Конечно, Иоанн Павел II был главой не какой-нибудь, а именно католической церкви. И понятно, что как ее глава он не мог не считаться с ее канонами, установлениями, традициями и особенностями исторического ее наследия и памяти. Но как христианин, как истинный апостол христианства он не мог не быть шире этих границ. Иначе не было бы тех поразительных актов покаяния за исторические грехи католичества, которые он не побоялся совершить. Не могу не вспомнить в этом ряду его поступков и те удивительные его слова, которые были сказаны им, когда он беседовал с Мирьяной Драгичевич — одной из визионерок Меджугорья, где происходили и происходят до сих пор явления Богородицы**. По обычаям католической церкви официальное подтверждение подлинности подобного рода явлений не может произойти раньше их окончания, а потому даже и простой приезд Папы в Меджугорье был бы воспринят как нарушение этого правила актом почти официального, но своевольного их признания. И тем не менее Папа сказал Мирьяне: “Если бы я не был Папой, я давно был бы в Меджугорье”. И не раз в корректной форме подтверждал и впоследствии свое доверие к тому, о чем свидетельствуют визионеры.
Он вообще не боялся инициатив, благодатная необходимость которых была внятна его апостольской мудрости. Невзирая на все официально выраженные историко-канонические претензии со стороны Католической церкви, которые все еще препятствуют ей признать Православную церковь родной и равной ей по вере сестрой, Папа много раз и очень настойчиво повторял формулу, утверждающую, что современное христианство дышит двумя легкими, Западным и Восточным. Формулу, которая, в одном из ее вариантов, вынесена на обложку этого номера и которую, возможно, подсказало Папе знакомство с высказываниями Вяч. Иванова. И мы знаем, что она выражала собою одно из главных чаяний Иоанна Павла II — преодолеть роковой исторический разрыв между Католичеством и Православием во имя общей громадной и главной для обеих церквей цели — христианизации современного мира.
Но он опять не был услышан — лукавство выдвинутых с нашей стороны предварительных церковно-политических условий для встречи Папы и российского Патриарха стало поводом для отказа от его предложения.
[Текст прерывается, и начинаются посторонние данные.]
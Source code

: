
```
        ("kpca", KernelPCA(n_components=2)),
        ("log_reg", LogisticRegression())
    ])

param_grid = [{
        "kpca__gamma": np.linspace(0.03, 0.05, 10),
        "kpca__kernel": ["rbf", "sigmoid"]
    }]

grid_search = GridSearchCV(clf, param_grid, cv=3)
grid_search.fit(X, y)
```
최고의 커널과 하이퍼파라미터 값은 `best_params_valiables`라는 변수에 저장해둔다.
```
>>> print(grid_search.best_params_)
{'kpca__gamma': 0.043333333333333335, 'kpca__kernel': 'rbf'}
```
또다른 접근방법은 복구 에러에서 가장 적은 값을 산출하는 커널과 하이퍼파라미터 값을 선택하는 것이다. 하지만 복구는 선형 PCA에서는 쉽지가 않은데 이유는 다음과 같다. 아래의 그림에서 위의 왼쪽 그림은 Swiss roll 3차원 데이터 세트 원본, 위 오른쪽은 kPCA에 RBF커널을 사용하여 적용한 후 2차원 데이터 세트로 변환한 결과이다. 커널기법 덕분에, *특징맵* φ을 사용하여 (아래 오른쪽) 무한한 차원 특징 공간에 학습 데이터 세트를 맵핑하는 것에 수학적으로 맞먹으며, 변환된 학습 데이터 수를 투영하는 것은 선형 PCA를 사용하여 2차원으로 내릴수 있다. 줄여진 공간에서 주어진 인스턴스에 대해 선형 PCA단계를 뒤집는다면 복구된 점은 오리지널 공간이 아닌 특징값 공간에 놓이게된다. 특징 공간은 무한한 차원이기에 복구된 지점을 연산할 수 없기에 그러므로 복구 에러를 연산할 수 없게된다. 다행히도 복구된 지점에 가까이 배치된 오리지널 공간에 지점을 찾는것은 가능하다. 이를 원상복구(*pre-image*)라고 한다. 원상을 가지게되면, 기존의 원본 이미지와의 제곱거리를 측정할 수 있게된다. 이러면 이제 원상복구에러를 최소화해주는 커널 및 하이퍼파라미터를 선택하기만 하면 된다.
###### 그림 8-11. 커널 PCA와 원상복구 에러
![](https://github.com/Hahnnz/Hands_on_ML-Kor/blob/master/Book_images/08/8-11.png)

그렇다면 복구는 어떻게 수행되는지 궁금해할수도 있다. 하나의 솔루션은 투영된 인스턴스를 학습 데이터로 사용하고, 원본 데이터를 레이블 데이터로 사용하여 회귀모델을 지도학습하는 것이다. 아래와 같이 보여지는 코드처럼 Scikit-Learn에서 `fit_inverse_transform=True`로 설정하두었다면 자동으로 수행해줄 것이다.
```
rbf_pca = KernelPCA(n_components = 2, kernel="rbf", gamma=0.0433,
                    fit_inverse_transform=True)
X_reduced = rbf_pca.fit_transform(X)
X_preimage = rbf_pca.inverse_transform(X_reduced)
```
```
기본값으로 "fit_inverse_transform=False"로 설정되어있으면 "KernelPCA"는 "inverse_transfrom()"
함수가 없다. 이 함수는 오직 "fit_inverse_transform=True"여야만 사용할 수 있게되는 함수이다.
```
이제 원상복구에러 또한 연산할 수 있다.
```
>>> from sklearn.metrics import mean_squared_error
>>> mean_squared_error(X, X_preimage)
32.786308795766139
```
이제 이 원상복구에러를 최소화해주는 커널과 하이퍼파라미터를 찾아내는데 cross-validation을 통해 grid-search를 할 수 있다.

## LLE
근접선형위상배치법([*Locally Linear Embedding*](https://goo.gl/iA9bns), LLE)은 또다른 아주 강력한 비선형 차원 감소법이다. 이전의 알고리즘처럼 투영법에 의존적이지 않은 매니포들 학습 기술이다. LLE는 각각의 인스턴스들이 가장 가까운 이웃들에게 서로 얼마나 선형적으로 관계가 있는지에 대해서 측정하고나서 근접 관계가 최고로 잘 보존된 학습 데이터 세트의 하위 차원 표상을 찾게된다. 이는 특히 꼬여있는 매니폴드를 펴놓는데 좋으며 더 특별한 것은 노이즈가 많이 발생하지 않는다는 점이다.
А ведь кто знает — может быть, действительно достаточно было бы только встретиться! Но опять сознательная или за долгие годы церковно-советской деградации ставшая уже органической духовная глухота не позволила расслышать голос, пытавшийся донести волю Неба, а не заманить в очередную хитроумную ловушку католической агрессии.
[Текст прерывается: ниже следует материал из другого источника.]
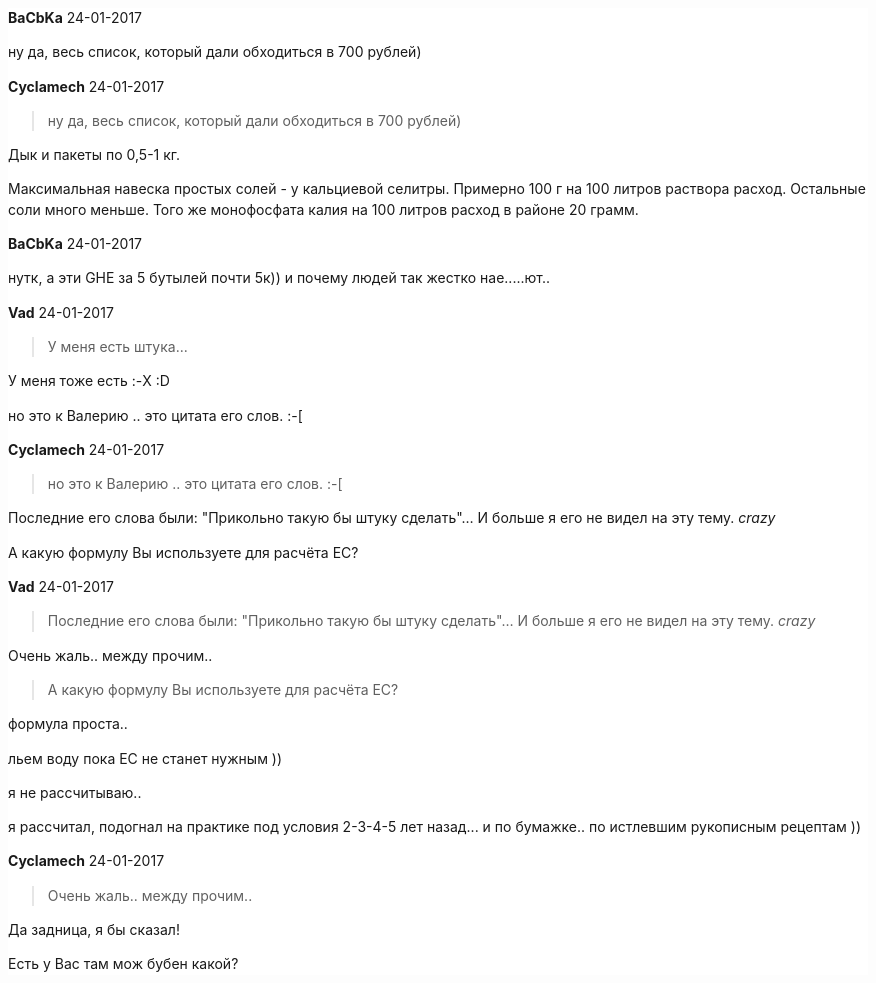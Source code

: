 
**BaCbKa** 24-01-2017

ну да, весь список, который дали обходиться в 700 рублей)


**Cyclamech** 24-01-2017

> ну да, весь список, который дали обходиться в 700 рублей)

Дык и пакеты по 0,5-1 кг.

Максимальная навеска простых солей - у кальциевой селитры. Примерно 100 г на 100 литров раствора расход. Остальные соли много меньше. Того же монофосфата калия на 100 литров расход в районе 20 грамм.


**BaCbKa** 24-01-2017

нутк, а эти GHE за 5 бутылей почти 5к)) и почему людей так жестко нае.....ют..


**Vad** 24-01-2017

> У меня есть штука...

У меня тоже есть :-X :D 

но это к Валерию .. это цитата его слов. :-[


**Cyclamech** 24-01-2017

> но это к Валерию .. это цитата его слов. :-[

Последние его слова были: "Прикольно такую бы штуку сделать"… И больше я его не видел на эту тему. *crazy*

А какую формулу Вы используете для расчёта ЕС?


**Vad** 24-01-2017

> Последние его слова были: "Прикольно такую бы штуку сделать"… И больше я его не видел на эту тему. *crazy*

Очень жаль.. между прочим..

> А какую формулу Вы используете для расчёта ЕС?

формула проста..

льем воду пока EC не станет нужным ))

я не рассчитываю..

я рассчитал, подогнал на практике под условия 2-3-4-5 лет назад... и по бумажке.. по истлевшим рукописным рецептам ))


**Cyclamech** 24-01-2017

> Очень жаль.. между прочим..

Да задница, я бы сказал!

Есть у Вас там мож бубен какой?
Конечно, когда-нибудь это соединение двух церквей непременно произойдет — по обетованию самого Христа. И тогда любой православный сможет причаститься и в католическом храме, а католик — в православном. И никогда уже и никто не извергнет православного священника из сана за то, что тот принял участие в католической мессе. И великий католический святой Франциск Ассизский будет таким же почитаемым православным святым, каким уже сегодня стал для католиков наш Серафим Саровский.
Ведь святые — если это действительно святые — не имеют и не должны иметь конфессиональной прописки. Они прописаны на Небе.
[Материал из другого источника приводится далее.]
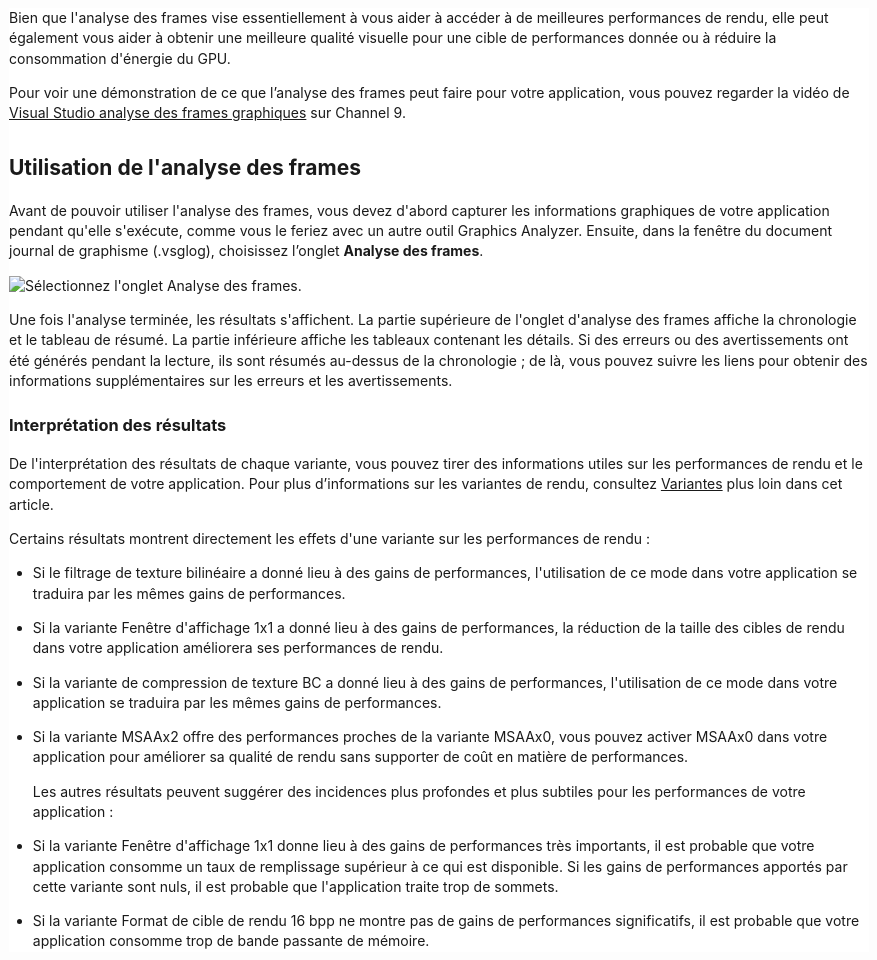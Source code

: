   Bien que l'analyse des frames vise essentiellement à vous aider à accéder à de meilleures performances de rendu, elle peut également vous aider à obtenir une meilleure qualité visuelle pour une cible de performances donnée ou à réduire la consommation d'énergie du GPU.

  Pour voir une démonstration de ce que l’analyse des frames peut faire pour votre application, vous pouvez regarder la vidéo de [Visual Studio analyse des frames graphiques](https://channel9.msdn.com/Shows/C9-GoingNative/GoingNative-25-Offline-Analysis-Graphics-Tool) sur Channel 9.

## <a name="using-frame-analysis"></a>Utilisation de l'analyse des frames
 Avant de pouvoir utiliser l'analyse des frames, vous devez d'abord capturer les informations graphiques de votre application pendant qu'elle s'exécute, comme vous le feriez avec un autre outil Graphics Analyzer. Ensuite, dans la fenêtre du document journal de graphisme (.vsglog), choisissez l’onglet **Analyse des frames**.

 ![Sélectionnez l'onglet Analyse des frames.](media/pix_frame_analysis_select_tab.png "pix_frame_analysis_select_tab")

 Une fois l'analyse terminée, les résultats s'affichent. La partie supérieure de l'onglet d'analyse des frames affiche la chronologie et le tableau de résumé. La partie inférieure affiche les tableaux contenant les détails. Si des erreurs ou des avertissements ont été générés pendant la lecture, ils sont résumés au-dessus de la chronologie ; de là, vous pouvez suivre les liens pour obtenir des informations supplémentaires sur les erreurs et les avertissements.

### <a name="interpreting-results"></a>Interprétation des résultats
 De l'interprétation des résultats de chaque variante, vous pouvez tirer des informations utiles sur les performances de rendu et le comportement de votre application. Pour plus d’informations sur les variantes de rendu, consultez [Variantes](#Variants) plus loin dans cet article.

 Certains résultats montrent directement les effets d'une variante sur les performances de rendu :

- Si le filtrage de texture bilinéaire a donné lieu à des gains de performances, l'utilisation de ce mode dans votre application se traduira par les mêmes gains de performances.

- Si la variante Fenêtre d'affichage 1x1 a donné lieu à des gains de performances, la réduction de la taille des cibles de rendu dans votre application améliorera ses performances de rendu.

- Si la variante de compression de texture BC a donné lieu à des gains de performances, l'utilisation de ce mode dans votre application se traduira par les mêmes gains de performances.

- Si la variante MSAAx2 offre des performances proches de la variante MSAAx0, vous pouvez activer MSAAx0 dans votre application pour améliorer sa qualité de rendu sans supporter de coût en matière de performances.

  Les autres résultats peuvent suggérer des incidences plus profondes et plus subtiles pour les performances de votre application :

- Si la variante Fenêtre d'affichage 1x1 donne lieu à des gains de performances très importants, il est probable que votre application consomme un taux de remplissage supérieur à ce qui est disponible. Si les gains de performances apportés par cette variante sont nuls, il est probable que l'application traite trop de sommets.

- Si la variante Format de cible de rendu 16 bpp ne montre pas de gains de performances significatifs, il est probable que votre application consomme trop de bande passante de mémoire.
Я уверен, что это безусловно относится и к ушедшему от нас Папе Римскому Иоанну Павлу II. Конечно же, он непременно будет канонизирован Католической церковью. А значит непременно будет когда-нибудь и нашим православным святым.
Но разве те из нас, кто принадлежит, если можно так выразиться, к рядовым православным христианам и кто уже сегодня сумел понять и почувствовать, кем был Иоанн Павел II, должны непременно дожидаться, пока это дойдет и до того нашего церковного начальства, от которого зависят официальные акты?
Разве не можем мы уже и сегодня сказать: Господи, именно потому, что он был весь, всецело Твой — он весь, всецело и наш.
Навсегда.
* Автограф Иоанна Павла II и фотография этой встречи, сделанная личным фотографом Папы, помещены на 2-ой и З-ей страницах обложки этого номера, — я счел, что нашим читателям может быть интересен, а потому и должен быть доступен любой документ, свидетельствующий об интересе Иоанна Павла II к России, к «Континенту», к русской философии, как бы ни смущал меня тот факт, что на фотографии запечатлен и я. Надеюсь, однако, что никто не заподозрит меня в каких-либо нескромных к тому побуждениях.
** См. материалы о Меджугорье в 115-м и последующих номерах.